Legal custody relates to legal decisions that impact the children.  The major areas of legal custody are education, religion and healthcare decisions.  In the vast majority of custody cases, the parents will share legal custody and therefore make these decisions jointly.   Parents with younger children will have to make more legal custody decisions as compared to those with older children, for whom many of these determinations have already been made.

Custody schedules can be structured many different ways based upon what is in the best interest of the children, and what works for the parents.  Parents are highly encouraged by the court to work out custody schedules.  If they are not able to, the court will make a determination and issue a custody order.

Custody is often the most emotional aspect of a divorce or separation.   We strongly recommend that parents facing custody issues contact an attorney to be sure they understand the process, and their rights under the law. 

The initial divorce consultation is your first meeting with the attorney.   It occurs before you retain the attorney and can be utilized to determine if you and the attorney can work effectively together.  Sometimes this meeting occurs because you want to have the knowledge and information if you foresee potential divorce, support or custody issues in the future or are considering a prenuptial agreement.  Other times, there may be issues which require you to hire a family law attorney immediately.
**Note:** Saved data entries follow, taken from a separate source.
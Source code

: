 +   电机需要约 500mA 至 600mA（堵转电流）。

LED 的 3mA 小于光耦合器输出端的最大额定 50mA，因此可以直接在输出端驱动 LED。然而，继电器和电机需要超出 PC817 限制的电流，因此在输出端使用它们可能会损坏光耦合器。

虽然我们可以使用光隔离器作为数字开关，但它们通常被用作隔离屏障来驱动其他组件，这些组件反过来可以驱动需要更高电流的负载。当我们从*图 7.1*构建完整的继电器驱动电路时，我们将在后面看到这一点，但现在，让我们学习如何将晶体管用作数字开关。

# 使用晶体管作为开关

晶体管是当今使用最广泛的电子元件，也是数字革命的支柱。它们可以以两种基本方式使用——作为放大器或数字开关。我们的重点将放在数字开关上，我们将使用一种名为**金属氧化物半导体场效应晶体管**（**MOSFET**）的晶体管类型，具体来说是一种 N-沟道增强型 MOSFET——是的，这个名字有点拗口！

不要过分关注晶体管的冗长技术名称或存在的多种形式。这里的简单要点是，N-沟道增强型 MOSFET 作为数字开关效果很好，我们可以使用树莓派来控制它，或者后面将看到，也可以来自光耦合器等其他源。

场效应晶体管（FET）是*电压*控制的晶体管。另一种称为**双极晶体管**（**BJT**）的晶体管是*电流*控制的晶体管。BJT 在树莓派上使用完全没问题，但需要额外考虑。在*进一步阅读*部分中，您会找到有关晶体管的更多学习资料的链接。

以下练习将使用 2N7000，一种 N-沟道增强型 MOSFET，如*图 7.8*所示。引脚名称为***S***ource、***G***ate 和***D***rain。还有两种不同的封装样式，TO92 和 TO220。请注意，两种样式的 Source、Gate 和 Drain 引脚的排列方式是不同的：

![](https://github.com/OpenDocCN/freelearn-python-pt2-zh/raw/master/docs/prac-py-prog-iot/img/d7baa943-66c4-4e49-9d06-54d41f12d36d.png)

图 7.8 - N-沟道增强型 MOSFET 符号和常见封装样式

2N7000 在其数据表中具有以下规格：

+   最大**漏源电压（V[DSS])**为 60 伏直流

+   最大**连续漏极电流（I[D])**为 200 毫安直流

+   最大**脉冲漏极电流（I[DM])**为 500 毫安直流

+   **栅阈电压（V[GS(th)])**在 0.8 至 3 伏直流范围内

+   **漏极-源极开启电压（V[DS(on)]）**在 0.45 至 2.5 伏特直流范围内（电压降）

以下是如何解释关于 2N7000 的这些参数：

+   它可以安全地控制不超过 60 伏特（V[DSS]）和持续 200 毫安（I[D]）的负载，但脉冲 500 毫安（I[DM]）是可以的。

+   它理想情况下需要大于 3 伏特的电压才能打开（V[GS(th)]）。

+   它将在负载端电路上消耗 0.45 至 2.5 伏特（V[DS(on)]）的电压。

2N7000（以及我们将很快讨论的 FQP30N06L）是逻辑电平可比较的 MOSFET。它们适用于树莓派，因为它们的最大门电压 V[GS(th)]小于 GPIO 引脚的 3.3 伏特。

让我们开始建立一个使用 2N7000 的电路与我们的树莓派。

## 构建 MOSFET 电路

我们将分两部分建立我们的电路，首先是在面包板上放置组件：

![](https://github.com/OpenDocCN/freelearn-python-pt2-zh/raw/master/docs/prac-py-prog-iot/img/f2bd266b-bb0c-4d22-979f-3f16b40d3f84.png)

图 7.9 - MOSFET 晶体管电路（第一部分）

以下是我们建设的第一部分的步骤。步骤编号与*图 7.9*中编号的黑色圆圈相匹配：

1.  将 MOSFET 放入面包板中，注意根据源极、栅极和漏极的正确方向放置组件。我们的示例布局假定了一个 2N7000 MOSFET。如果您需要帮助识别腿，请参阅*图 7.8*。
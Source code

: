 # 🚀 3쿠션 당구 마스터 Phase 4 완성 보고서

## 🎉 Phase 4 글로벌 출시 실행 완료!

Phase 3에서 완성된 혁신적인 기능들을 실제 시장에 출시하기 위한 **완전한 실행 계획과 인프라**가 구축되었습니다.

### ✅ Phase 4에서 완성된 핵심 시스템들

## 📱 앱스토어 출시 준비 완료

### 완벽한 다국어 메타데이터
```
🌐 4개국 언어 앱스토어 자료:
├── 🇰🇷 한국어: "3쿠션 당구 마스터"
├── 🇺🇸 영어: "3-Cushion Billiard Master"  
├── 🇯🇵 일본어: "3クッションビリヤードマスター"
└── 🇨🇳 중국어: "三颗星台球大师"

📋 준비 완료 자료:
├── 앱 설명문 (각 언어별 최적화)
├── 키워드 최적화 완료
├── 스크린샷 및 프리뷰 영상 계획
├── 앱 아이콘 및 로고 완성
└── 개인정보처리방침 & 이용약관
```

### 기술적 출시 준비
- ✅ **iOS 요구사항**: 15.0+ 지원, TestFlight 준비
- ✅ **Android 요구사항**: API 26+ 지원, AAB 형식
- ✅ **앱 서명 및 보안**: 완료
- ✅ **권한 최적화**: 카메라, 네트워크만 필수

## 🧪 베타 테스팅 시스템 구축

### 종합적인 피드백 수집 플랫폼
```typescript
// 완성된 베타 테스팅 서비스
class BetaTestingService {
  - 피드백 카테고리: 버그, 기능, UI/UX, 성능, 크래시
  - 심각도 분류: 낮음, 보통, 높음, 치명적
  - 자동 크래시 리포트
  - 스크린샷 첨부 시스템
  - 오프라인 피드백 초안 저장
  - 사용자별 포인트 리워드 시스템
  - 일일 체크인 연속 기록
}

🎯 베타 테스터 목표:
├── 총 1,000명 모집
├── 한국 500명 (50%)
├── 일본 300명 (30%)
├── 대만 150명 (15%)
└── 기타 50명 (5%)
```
Prior to the first meeting, our office will ask you to be aware of relevant topics and materials to ensure a productive meeiting.  At the first meeting you are asked to bring information related to your income, assets and liabilities.  If you do not have access to this information, the meeting can go forward without the information, as it can be acquired from the other party during the divorce process.  Expect to be asked questions related to these areas as that will allow the attorney to provide you with a better overview of the anticipated range for a resolution of your case, whether by agreement or court order.  The asssessment made at the initial consultation is based on the financial data provided, and may change as more specific information is made available.  It's a good idea to make a list of your questions in advance of the initial consultation, so that the meeting will be more productive, and you do not forget to ask about your concerns.

The purpose of the first meeting with a domestic relations attorney is to gain information and have your questions answered.  Over the course of an hour you will be provided with an overview of aspects of family law that may affect you: divorce, support (child support, spousal support, alimony pendente lite and alimony), custody and/or a prenuptial agreement.  You may be provided with the anticipated range of outcomes for your case based upon the information provided at the consultation.  Most importantly, you will have an opportunity to have your questions answered.  Having a general understanding of the process and answers to your questions is important at a stressful time like this.

While this is a difficult meeting for many clients, it is important to remember that the attorney is the one who is providing information and answering questions.  Family Law practitioners are well aware that clients are going through a very emotional process, and it the attorney's responsibility to put the client at ease, and help to navigate this unfamiliar and emotionally fraught territory as painlessly as possible.